Rezension

Ein erschütterndes Zeitzeugnis

Feder im Sturm - Emily Wu

Feder im Sturm
von Emily Wu

Bewertet mit 4 Sternen

„Feder im Sturm ist meine Geschichte und die meiner Familie. Aber es ist auch die Geschichte von Millionen Kindern wie mir, deren Geschichte niemals erzählt wurde und die wie ich das Unglück hatten, in eine Zeit revolutionärer Umwälzungen voller Brutalität und Unmenschlichkeit hineingeboren zu werden.“
 
Das sagt Emily Wu in ihrem Nachwort. Sie hat die komplette chinesische Kulturrevolution miterlebt. Anfang der 60er Jahre war sie ein kleines Mädchen, Tochter eines Literaturprofessors und einer Lehrerin und entstammte damit einer „schwarzen Familie“, einer Familie, die in den Augen der Kommunisten Maos ganz besonders suspekt ist.
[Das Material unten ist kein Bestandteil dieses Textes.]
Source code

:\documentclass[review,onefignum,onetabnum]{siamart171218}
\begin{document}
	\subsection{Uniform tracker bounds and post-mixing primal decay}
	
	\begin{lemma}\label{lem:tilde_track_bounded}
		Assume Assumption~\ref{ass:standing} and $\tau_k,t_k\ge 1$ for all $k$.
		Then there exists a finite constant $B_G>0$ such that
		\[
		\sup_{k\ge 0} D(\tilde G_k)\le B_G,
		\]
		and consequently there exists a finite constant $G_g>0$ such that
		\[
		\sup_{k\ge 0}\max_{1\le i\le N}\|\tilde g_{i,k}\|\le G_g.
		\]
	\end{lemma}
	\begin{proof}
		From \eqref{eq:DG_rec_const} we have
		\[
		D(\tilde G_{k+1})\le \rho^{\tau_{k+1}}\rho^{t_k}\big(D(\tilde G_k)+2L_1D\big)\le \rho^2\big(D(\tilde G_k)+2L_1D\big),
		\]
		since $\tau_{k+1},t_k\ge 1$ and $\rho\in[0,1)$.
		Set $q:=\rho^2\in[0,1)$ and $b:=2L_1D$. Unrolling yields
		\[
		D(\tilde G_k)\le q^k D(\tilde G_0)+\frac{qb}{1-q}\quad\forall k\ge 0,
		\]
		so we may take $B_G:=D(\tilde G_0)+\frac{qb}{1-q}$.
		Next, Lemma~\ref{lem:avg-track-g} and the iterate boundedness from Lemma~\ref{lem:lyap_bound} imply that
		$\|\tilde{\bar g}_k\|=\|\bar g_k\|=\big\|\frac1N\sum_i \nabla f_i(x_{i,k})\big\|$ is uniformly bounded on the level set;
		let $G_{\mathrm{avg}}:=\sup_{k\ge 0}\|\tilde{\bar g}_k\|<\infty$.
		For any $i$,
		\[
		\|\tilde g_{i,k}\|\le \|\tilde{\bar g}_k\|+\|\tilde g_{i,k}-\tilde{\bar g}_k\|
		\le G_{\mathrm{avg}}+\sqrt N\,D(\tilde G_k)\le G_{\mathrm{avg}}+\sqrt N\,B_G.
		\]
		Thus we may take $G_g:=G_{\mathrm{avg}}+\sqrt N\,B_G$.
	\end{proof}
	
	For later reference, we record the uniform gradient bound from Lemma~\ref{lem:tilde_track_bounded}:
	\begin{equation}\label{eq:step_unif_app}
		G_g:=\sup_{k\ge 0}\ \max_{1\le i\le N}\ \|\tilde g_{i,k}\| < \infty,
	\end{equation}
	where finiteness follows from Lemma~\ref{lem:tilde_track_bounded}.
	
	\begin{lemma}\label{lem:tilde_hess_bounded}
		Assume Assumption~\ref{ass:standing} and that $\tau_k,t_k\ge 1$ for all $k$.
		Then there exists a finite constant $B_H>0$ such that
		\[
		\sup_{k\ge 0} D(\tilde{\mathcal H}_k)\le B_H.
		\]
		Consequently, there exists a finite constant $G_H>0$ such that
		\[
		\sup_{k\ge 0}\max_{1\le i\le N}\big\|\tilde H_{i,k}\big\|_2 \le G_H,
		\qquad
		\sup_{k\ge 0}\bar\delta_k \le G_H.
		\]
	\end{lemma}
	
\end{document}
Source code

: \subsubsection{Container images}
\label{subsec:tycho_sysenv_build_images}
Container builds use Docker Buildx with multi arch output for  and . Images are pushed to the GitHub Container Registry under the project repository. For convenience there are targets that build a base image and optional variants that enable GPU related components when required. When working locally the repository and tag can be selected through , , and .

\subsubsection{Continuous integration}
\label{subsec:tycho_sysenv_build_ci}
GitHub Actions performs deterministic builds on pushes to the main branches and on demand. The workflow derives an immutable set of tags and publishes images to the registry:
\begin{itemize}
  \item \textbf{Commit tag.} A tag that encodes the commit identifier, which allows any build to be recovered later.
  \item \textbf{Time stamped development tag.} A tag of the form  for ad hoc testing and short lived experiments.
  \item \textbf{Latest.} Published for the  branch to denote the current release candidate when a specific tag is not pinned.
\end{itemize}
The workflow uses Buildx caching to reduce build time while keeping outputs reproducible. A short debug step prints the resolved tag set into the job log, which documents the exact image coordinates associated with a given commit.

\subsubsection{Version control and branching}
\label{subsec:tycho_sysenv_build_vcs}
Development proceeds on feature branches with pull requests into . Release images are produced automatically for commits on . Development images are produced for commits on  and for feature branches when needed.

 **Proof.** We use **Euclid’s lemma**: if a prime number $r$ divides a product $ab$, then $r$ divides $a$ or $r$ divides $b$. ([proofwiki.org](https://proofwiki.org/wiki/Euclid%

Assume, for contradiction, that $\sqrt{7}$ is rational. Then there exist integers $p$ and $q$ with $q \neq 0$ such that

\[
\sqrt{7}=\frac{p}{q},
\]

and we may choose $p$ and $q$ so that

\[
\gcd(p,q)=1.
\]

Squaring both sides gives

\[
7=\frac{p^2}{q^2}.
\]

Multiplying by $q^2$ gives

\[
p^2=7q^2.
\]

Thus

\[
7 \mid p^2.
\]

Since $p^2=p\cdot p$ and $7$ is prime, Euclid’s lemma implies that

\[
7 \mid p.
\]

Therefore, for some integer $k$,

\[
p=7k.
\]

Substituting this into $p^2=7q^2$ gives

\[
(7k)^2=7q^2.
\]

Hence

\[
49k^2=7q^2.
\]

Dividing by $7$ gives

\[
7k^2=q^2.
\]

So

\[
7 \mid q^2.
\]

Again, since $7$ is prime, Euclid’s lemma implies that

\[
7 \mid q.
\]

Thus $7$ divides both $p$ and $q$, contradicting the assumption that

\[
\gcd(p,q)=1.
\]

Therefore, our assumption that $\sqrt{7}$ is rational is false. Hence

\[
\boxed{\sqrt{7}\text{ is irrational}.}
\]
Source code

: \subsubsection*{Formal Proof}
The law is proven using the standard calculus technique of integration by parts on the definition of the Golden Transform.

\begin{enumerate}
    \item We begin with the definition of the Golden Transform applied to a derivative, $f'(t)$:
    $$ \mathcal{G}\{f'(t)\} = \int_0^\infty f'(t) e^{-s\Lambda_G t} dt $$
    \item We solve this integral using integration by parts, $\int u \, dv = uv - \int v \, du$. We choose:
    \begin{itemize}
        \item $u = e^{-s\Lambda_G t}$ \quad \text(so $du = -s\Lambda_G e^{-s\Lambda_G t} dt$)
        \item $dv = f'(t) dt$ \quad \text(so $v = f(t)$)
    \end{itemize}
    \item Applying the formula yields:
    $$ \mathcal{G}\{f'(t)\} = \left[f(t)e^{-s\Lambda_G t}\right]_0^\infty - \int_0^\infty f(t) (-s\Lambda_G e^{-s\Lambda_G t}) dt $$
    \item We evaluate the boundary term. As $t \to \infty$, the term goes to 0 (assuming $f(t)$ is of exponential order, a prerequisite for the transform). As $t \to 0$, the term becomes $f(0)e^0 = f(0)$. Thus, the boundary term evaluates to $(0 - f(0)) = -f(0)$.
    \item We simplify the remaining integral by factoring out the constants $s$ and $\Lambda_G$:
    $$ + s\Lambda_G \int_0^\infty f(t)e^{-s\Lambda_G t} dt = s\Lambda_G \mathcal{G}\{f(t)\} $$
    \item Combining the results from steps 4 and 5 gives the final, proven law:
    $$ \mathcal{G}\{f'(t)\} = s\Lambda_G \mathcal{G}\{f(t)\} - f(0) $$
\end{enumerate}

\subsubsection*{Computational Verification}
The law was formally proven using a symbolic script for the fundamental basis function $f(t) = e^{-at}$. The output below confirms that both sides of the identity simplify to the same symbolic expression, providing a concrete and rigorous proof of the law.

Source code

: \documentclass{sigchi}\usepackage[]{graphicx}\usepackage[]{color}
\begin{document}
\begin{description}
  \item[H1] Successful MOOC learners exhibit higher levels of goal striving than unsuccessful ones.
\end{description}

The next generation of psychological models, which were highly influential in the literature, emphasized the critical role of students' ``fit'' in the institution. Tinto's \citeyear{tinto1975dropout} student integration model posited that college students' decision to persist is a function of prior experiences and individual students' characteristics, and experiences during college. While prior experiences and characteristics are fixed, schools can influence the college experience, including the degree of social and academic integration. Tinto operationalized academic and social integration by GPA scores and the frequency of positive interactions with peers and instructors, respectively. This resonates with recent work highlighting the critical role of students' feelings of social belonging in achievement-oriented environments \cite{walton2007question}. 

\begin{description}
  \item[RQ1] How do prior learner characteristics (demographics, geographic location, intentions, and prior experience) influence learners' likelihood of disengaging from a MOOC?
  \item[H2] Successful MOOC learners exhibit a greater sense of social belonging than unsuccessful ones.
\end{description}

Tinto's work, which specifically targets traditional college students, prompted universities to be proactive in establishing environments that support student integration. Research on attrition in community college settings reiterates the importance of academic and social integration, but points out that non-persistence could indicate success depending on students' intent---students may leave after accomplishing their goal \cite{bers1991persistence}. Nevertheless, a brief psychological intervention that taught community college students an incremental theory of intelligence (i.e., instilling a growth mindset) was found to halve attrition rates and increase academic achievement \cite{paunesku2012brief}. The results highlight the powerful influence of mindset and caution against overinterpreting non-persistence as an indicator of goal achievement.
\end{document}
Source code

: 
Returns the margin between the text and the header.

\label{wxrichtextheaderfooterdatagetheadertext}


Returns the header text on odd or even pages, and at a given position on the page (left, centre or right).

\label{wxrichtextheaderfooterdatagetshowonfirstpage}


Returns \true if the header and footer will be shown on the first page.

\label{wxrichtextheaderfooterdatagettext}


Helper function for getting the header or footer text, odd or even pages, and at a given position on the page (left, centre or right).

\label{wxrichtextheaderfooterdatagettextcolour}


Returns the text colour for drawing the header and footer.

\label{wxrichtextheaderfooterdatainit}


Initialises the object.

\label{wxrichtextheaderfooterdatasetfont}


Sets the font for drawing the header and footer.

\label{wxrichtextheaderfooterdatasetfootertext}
Intellektuelle fügen sich nicht einfach ins System, sind per se Konterrevolutionäre noch dazu handwerklich ungeschickt und unproduktiv, so die Meinung des neuen Regimes, das deshalb mit unglaublicher Willkür alle Intellektuellen diskriminierte. Sie verloren zuerst ihre Arbeit, dann ihr Selbstbestimmungsrecht, wurden wahllos interniert, schikaniert oder deportiert, zur Landarbeit Bauern unterstellt, damit sie arbeiten lernen. Wie Federn im Sturm waren  sie hilflos den Gegebenheiten ausgeliefert. 

Emily Wu erzählt, was sie erlebt hat, wie sie als Kind immer wieder von ihren Eltern getrennt wurde, was ihre Familie und ihre Freunde erleiden mussten, nur weil sie gebildet waren. Manch einen hat die Situation in den Selbstmord getrieben. 

Dieses Buch ist ein erschütterndes Zeitzeugnis, das sich leicht liest und das Augen öffnet. Es erzählt fesselnd eine tragische Lebensgeschichte und erklärt gleichzeitig das chinesische Weltbild der Kulturrevolution auf äußerst plastische Art. Es ist kein Lesespaß, aber wahrhaft erhellende Lektüre.